I watch other drivers as I travel, and sometimes I see them doing things that were declared taboo by my Driver's Education instructor. During my sophomore year in high school I enrolled in a Drivers' Education class. There were around fifteen of us in the class with the majority of the class being girls. Our instructor was none other than Coach Butler, the coach who lead the Warrior's (football team) to their only untied, unbeaten, conference championship in 1959. Coach Butler was a no-nonsense teacher/ coach and he was no less intimidating as a driving instructor.

Only the car that we learned to drive may possibly have been more intimidating than our instructor. It was a 1957 Custom Chevrolet, on loan to the school from W.B Haney Chevrolet Co. To identify it and to perhaps warn other motorists that a novice might be behind the wheel the car had a large sign that proclaimed the car was being used for "Student Drivers."

It was the most current model, but it had a standard transmission, meaning it had a "stick shift." Driving it was not a simple matter of selecting Drive and pressing the accelerator.
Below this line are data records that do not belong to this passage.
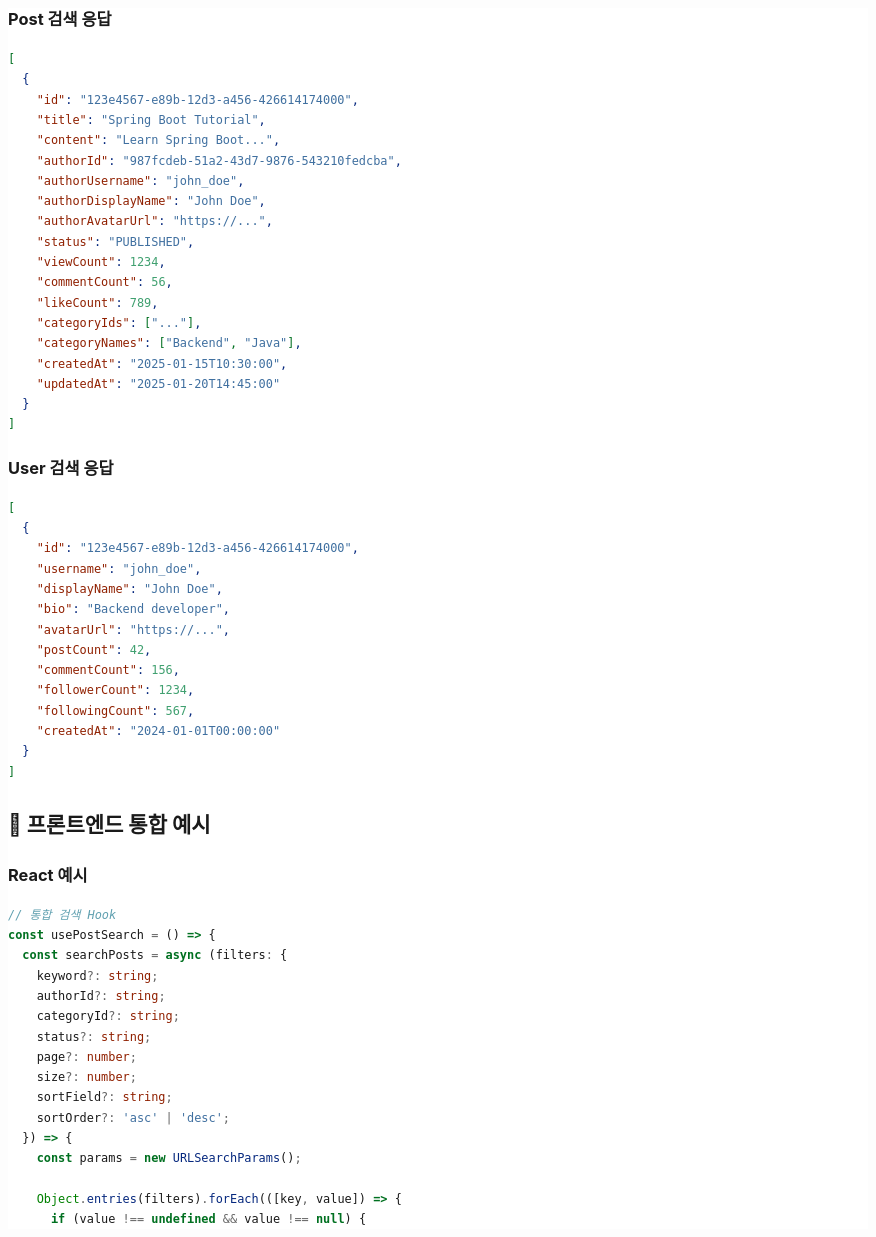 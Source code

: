### Post 검색 응답

```json
[
  {
    "id": "123e4567-e89b-12d3-a456-426614174000",
    "title": "Spring Boot Tutorial",
    "content": "Learn Spring Boot...",
    "authorId": "987fcdeb-51a2-43d7-9876-543210fedcba",
    "authorUsername": "john_doe",
    "authorDisplayName": "John Doe",
    "authorAvatarUrl": "https://...",
    "status": "PUBLISHED",
    "viewCount": 1234,
    "commentCount": 56,
    "likeCount": 789,
    "categoryIds": ["..."],
    "categoryNames": ["Backend", "Java"],
    "createdAt": "2025-01-15T10:30:00",
    "updatedAt": "2025-01-20T14:45:00"
  }
]
```

### User 검색 응답

```json
[
  {
    "id": "123e4567-e89b-12d3-a456-426614174000",
    "username": "john_doe",
    "displayName": "John Doe",
    "bio": "Backend developer",
    "avatarUrl": "https://...",
    "postCount": 42,
    "commentCount": 156,
    "followerCount": 1234,
    "followingCount": 567,
    "createdAt": "2024-01-01T00:00:00"
  }
]
```

## 🎨 프론트엔드 통합 예시

### React 예시

```typescript
// 통합 검색 Hook
const usePostSearch = () => {
  const searchPosts = async (filters: {
    keyword?: string;
    authorId?: string;
    categoryId?: string;
    status?: string;
    page?: number;
    size?: number;
    sortField?: string;
    sortOrder?: 'asc' | 'desc';
  }) => {
    const params = new URLSearchParams();

    Object.entries(filters).forEach(([key, value]) => {
      if (value !== undefined && value !== null) {
```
Instead, we had to learn a complex system of first, second, third, reverse, and neutral positions of the shift mechanism, as well as learn when to change gears by shifting up through first, second, and third, or down-shifting before accelerating after slowing.

As I recall, we did a lot of practice shifting before we ever were allowed to crank the car. For the safety of everyone, the instructor had specially constructed pedals on the passenger side to allow him to correct a learner's mistake in the event of an emergency. Coach Butler never had to apply the brakes when I practiced driving, but he did on some of the other learners.

Getting the automobile moving was the most difficult of the feats we first learned. It required using the left foot to slowly release the clutch pedal while employing the right foot to accelerate or "give it the gas." It took most student drivers a while to learn how to start smoothly without giving the other passengers a whiplash neck injury.

Before graduating we were accomplished starters and stoppers, but some of us struggled with hill situations. Starting uphill from a dead stop without rolling backwards a few inches, parallel parking including uphill, downhill, and level surfaces challenged all of us. I doubt everyone mastered all the situations, but everyone did well enough to pass the course.

These days, would-be drivers are seldom exposed to the rigors of learning to drive a stick shift vehicle, and I have to wonder what Coach Butler would say were he to see the way some of them turn the steering wheel. There is a right way and a wrong way, you know. The right way is to begin the motion with both hands held on top of the wheel. The grip should be firm but not tight, and the hand positions, relative to the face of a clock, should be at 10:00 and 2:00.

At the beginning of the execution of a left turn, the right hand should guide the wheel counter clockwise as the left hand is lifted out of the way allowing the right hand to pass under the left hand, while the left hand crosses over the right hand and grasps the wheel at the 2 o'clock position, in order to continue the rotation of the steering wheel. Depending upon the turning radius of the vehicle, the sharpness of the turn, and other mechanical stuff, the process may need to be repeated more than once to complete the turn.

Readers will note that at no point is the driver instructed to grasp the underside of the top of the wheel using a palm-up grip. However, untold drivers (mostly female) do so every day. Sometimes males do this too, and I cringe at the sight. It's a sissy grip, and grown men will go to great extremes to avoid even the appearance of being a sissy.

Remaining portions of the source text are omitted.